Wednesday, July 11, 2012

Zucchini Pizza Planks

My son has a friend over. The friend boasts a limited menu from which he will eat: pizza, jello, cheese, bacon, bread, milk. Those are his basics (and nearly any chip known to man). Finding myself out of bacon and nearly chipless, I decided to make them pizza rounds for lunch. I used whole grain sandwhich thins for their pizza crusts (the food critics didn't even notice all the grainy seeds!). I knew I'd want pizza, but real pizza with crust does not fit into my summer health goals, so I decided to try Zucchini Pizza Planks. 

Line baking sheet with parchment paper. 
Slice thin and season with salt and pepper.
Top with 1 Tablespoon of tomatoe sauce (no or low sugar), part skim mozzarella cheese and turkey pepperoni.

Bake at 350ยบ for 12-15 minutes (until cheese is melty and pepperoni crisps up).

Loved them! Cheesy, pepperoni goodness definitely satisfied my pizza urge this afternoon.  I like zucchini, but I can see where a person who does not like zucchini would not like them as pizzas either. It makes a soft, rather juicy, pizza crust. I wonder if you can crisp up the zucchini plank first and then top it with pizza goodness? 

Saturday, July 7, 2012

Food Favorites

Having fresh ingredients on hand makes all the difference in what I eat. So this week, I used the blender to make some fresh herb cubes. I whipped rosemary and parsley together with just a bit of water (1/2 cup to a cup maybe). I spread the smoothied herbs into an ice tray and froze them. Delicious when I'm stir frying chicken or making salad dressing, I can defrost in the microwave and mix in!  

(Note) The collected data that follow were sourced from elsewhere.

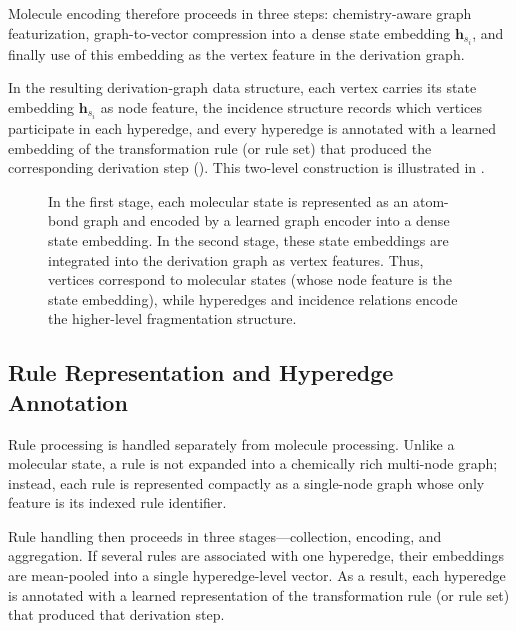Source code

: Molecule encoding therefore proceeds in three steps:
chemistry-aware graph featurization,
graph-to-vector compression into a dense state embedding $\mathbf{h}_{s_i}$,
and finally use of this embedding as the vertex feature in the derivation graph.

In the resulting derivation-graph data structure, each vertex carries its state embedding $\mathbf{h}_{s_i}$ as node feature, the incidence structure records which vertices participate in each hyperedge, and every hyperedge is annotated with a learned embedding of the transformation rule (or rule set) that produced the corresponding derivation step (). This two-level construction is illustrated in .

\begin{figure}[H]
    \centering
    \resizebox{0.9\textwidth}{!}{
        
    }
    \caption[Two-Level Molecular Latent Representation]{
        In the first stage, each molecular state  is represented as an atom-bond graph and encoded by a learned graph encoder into a dense state embedding.
        In the second stage, these state embeddings are integrated into the derivation graph as vertex features.
        Thus, vertices correspond to molecular states (whose node feature is the state embedding), while hyperedges and incidence relations encode the higher-level fragmentation structure.
    }
    \label{fig:two_level_molecular_latent_representation}
\end{figure}

\subsection{Rule Representation and Hyperedge Annotation}
\label{sec:rule-representation}

Rule processing is handled separately from molecule processing.
Unlike a molecular state, a rule is not expanded into a chemically rich multi-node graph; instead, each rule is represented compactly as a single-node graph whose only feature is its indexed rule identifier.

Rule handling then proceeds in three stages---collection, encoding, and aggregation.
If several rules are associated with one hyperedge, their embeddings are mean-pooled into a single hyperedge-level vector.
As a result, each hyperedge is annotated with a learned representation of the transformation rule (or rule set) that produced that derivation step.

A shopping goal for my summer is to do most if not all of our grocery shopping at a local meat and produce market. The prices are fantastic. Forty three dollars last week bought a plank of salmon, 12 boneless skinless chicken breasts, a package of ground turkey and a wealth of fresh fruits an d vegetables. There I get twelve limes for three dollars. I am in love with lime. I use it in marinates, salad dressing, and drinks. The dinner salad pictured combined 1/2 chicken breast, a roma tomato, snow peas, broccoli, 1/4 avocado and a lime dressing. I got the lime dressing idea from my friend Kristin. Combine the juice of one lime with a bit of olive oil (I think I did a 1 to 1 ratio), add fresh herb (I used the rosemary and parsley), add garlic (optional), salt and fresh ground pepper. It's delicious and I only need a tablespoon the flavor is so intense.
Last but not least, aren't these mini-molds fun? I love my rainbow colors. They come in packs of four, so I got two.  They are the perfect size for portioning the large jello box: 8 servings, 80 calories. I don't bother taking them out of the mold to eat (though for a dinner party that would be fun). I think they will pack well in a cooler for the beach! Sugar free jello breaks my dependence on Eddy's Tangerine Popsicle. My friend Beth and I came across them in the Baldwin Park Publix last week.  I wonder what would happen if I froze them?